Parler vert…pour parler

1 novembre 2006

Pub d’Hydro-Québec

Hydro-Québec lançait récemment une campagne publicitaire visant à se montrer sous un jour éco­logique responsable : « Notre choix est clair. Notre choix est vert ». L’envergure de cette campagne nous amène à nous questionner sur la somme que notre société d’État a investi dans celle-ci. Combien de milliers de dollars ont été dépensés ? Combien de rivières aurait-on pu protéger et mettre en valeur un tel budget ? On aimerait mieux les voir agir vert plutôt que de parler vert.
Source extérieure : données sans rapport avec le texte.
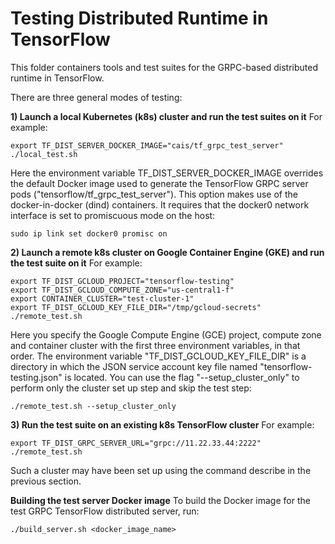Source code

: # Testing Distributed Runtime in TensorFlow
This folder containers tools and test suites for the GRPC-based distributed runtime in TensorFlow.

There are three general modes of testing:

**1) Launch a local Kubernetes (k8s) cluster and run the test suites on it**
For example:

    export TF_DIST_SERVER_DOCKER_IMAGE="cais/tf_grpc_test_server"
    ./local_test.sh

Here the environment variable TF_DIST_SERVER_DOCKER_IMAGE overrides the default Docker image used to generate the TensorFlow GRPC server pods ("tensorflow/tf_grpc_test_server").
This option makes use of the docker-in-docker (dind) containers. It requires that the docker0 network interface is set to promiscuous mode on the host:

    sudo ip link set docker0 promisc on

**2) Launch a remote k8s cluster on Google Container Engine (GKE) and run the test suite on it**
For example:

    export TF_DIST_GCLOUD_PROJECT="tensorflow-testing"
    export TF_DIST_GCLOUD_COMPUTE_ZONE="us-central1-f"
    export CONTAINER_CLUSTER="test-cluster-1"
    export TF_DIST_GCLOUD_KEY_FILE_DIR="/tmp/gcloud-secrets"
    ./remote_test.sh

Here you specify the Google Compute Engine (GCE) project, compute zone and container cluster with the first three environment variables, in that order. The environment variable "TF_DIST_GCLOUD_KEY_FILE_DIR" is a directory in which the JSON service account key file named "tensorflow-testing.json" is located. You can use the flag "--setup_cluster_only" to perform only the cluster set up step and skip the test step:

    ./remote_test.sh --setup_cluster_only

**3) Run the test suite on an existing k8s TensorFlow cluster**
For example:

    export TF_DIST_GRPC_SERVER_URL="grpc://11.22.33.44:2222"
    ./remote_test.sh

Such a cluster may have been set up using the command describe in the previous section.


**Building the test server Docker image**
To build the Docker image for the test GRPC TensorFlow distributed server, run:

    ./build_server.sh <docker_image_name>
Le nom d’Hydro-Québec est déjà sur les affiches culturelles partout au Québec, à Montréal et en régions. Ne pourrait-on pas aussi voir ce nom associé à la protection des rivières ? Ne serait-il pas mieux d’utiliser cet argent pour développer des parcs en régions et investir dans l’efficacité énergétique, afin de protéger les rivières et créer de l’emploi ?

Mélange des genres

Une des publicités parue dans un quotidien nous montre, en arrière-plan, une chute à son état naturel ; à l’avant-plan, un jeune musicien adolescent, guitare en bandoulière et tenant bien haut une fiche pour bran­cher sa guitare ; en bas, coin gauche, se trouve une prise de courant sur un rocher devant la chute. Le pendant télévisé de cette pub nous montre la chute qui s’active dès lors que la gui­tare est branchée.

Hydro-Québec y parlait pour­tant de « développement » hydroélectrique. Où est donc le barrage ? Ce n’est pourtant pas avec une chute qu’on produit de l’électricité, mais bien avec le barrage – un mur de ciment – qui aura été construit à même la chute, en la faisant disparaître. Le jeune adolescent devant cette chute bucolique est-il justement là à attendre patiem­ment qu’on exploite cette ri­vière sauvage ? Est-il trop centré sur son art pour se questionner sur ses choix énergéti­ques ? Il n’est pourtant pas de la génération de Québécois af­fligés du syndrome du castor qui, au son de la rivière, sont pris d’un urgent besoin de faire cou­ler le béton ! Nous sommes plu­tôt portés à croire que ce jeune, s’il représente sa génération, sera de ceux qui vont au front pour changer la vision du dé­veloppement au nom duquel on a déjà trop harnaché de rivières.

Un air qui sonne faux

Nous croyons dans le déve­loppement économique du Québec et nous croyons que le Québec peut s’enrichir en vendant son énergie à fort prix sur les marchés extérieurs. Mais nous ne voulons pas que ce soit en faisant la promotion de pro­jets hydroélectriques dont les impacts sociaux et environne­mentaux sont camouflés.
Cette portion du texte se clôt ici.